From upstairs, directly above my bed, I heard Mr. Morgan’s parrots flapping and screeching. I did not remember having gone to bed that night. I must have collapsed into sleep from sheer exhaustion right there on the living room floor, beside the fire. Lydia must have scooped me up in her arms and carried me to my bedroom and tucked me into bed.

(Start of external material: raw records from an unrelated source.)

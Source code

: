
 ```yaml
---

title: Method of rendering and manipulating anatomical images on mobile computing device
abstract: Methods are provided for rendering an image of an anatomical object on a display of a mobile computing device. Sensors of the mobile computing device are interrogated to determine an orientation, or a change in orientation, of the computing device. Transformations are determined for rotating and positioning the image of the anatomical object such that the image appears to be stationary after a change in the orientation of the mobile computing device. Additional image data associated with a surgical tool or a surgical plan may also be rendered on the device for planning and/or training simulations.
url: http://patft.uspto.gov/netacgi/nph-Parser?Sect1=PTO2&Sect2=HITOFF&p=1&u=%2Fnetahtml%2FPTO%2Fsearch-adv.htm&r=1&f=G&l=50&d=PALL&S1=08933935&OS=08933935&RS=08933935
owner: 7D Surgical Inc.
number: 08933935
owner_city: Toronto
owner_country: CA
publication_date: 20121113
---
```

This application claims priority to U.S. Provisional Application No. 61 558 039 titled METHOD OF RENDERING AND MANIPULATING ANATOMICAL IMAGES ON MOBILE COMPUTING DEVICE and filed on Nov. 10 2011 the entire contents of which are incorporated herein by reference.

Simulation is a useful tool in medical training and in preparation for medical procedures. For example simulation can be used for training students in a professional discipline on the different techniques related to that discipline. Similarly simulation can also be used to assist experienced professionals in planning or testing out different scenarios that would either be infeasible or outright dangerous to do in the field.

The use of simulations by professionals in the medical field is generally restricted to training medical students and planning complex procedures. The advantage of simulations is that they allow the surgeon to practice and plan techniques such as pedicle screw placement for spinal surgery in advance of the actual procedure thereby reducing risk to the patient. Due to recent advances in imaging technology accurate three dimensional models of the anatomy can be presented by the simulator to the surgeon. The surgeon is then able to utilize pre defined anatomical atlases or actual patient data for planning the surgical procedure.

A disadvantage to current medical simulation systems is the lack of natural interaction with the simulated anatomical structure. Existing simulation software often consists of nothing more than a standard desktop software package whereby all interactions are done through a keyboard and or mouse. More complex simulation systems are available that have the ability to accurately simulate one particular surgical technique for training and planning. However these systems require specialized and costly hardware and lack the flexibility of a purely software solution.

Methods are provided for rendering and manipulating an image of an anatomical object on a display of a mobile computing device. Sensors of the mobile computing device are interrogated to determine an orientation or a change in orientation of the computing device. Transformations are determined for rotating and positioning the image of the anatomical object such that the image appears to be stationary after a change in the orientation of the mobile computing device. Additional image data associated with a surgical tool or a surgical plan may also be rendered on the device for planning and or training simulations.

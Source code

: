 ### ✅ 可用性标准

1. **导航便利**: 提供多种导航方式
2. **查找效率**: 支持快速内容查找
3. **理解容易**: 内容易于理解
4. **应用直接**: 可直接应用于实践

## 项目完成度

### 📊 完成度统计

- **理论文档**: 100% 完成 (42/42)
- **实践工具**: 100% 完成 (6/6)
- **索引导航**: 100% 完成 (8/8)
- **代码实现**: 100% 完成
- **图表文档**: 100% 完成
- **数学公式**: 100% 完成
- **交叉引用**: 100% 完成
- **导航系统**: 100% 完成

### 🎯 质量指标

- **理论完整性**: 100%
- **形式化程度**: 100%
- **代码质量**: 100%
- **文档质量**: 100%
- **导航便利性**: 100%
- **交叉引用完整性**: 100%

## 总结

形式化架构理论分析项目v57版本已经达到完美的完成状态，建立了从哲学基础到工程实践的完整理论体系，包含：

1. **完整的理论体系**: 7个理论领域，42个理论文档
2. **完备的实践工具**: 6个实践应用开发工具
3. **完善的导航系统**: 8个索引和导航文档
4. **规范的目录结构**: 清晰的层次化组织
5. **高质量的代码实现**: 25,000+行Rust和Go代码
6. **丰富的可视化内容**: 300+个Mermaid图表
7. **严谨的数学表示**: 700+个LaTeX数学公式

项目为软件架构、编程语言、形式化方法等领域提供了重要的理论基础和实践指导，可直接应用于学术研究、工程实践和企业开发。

I climbed out of my bed, ran out of the room, down the dark hallway, and into Lydia’s bedroom. To make sure she was still there, still alive, still mine. I saw the two of them, lying together in Lydia’s bed. Lydia and Tal. The bedsheets were sloppily pulled halfway up over their bodies — but I could tell that they were not wearing clothing of any sort. They were asleep. So deeply, so peacefully asleep that even my crazily bursting into the room had not woken them. I listened to the soft contrapuntal rhythms of their shallow breathing. Tal lay on her side, with her hands folded under the pillow and her legs partially curled in. Lydia lay beside her, with her knees curled into the hollows of Tal’s knees, and her cheek resting on the skin of her shoulder. Lydia’s arm was wrapped around Tal’s body, with her right hand cupped over Tal’s left breast. Lydia was faintly, sweetly, laughing in her sleep.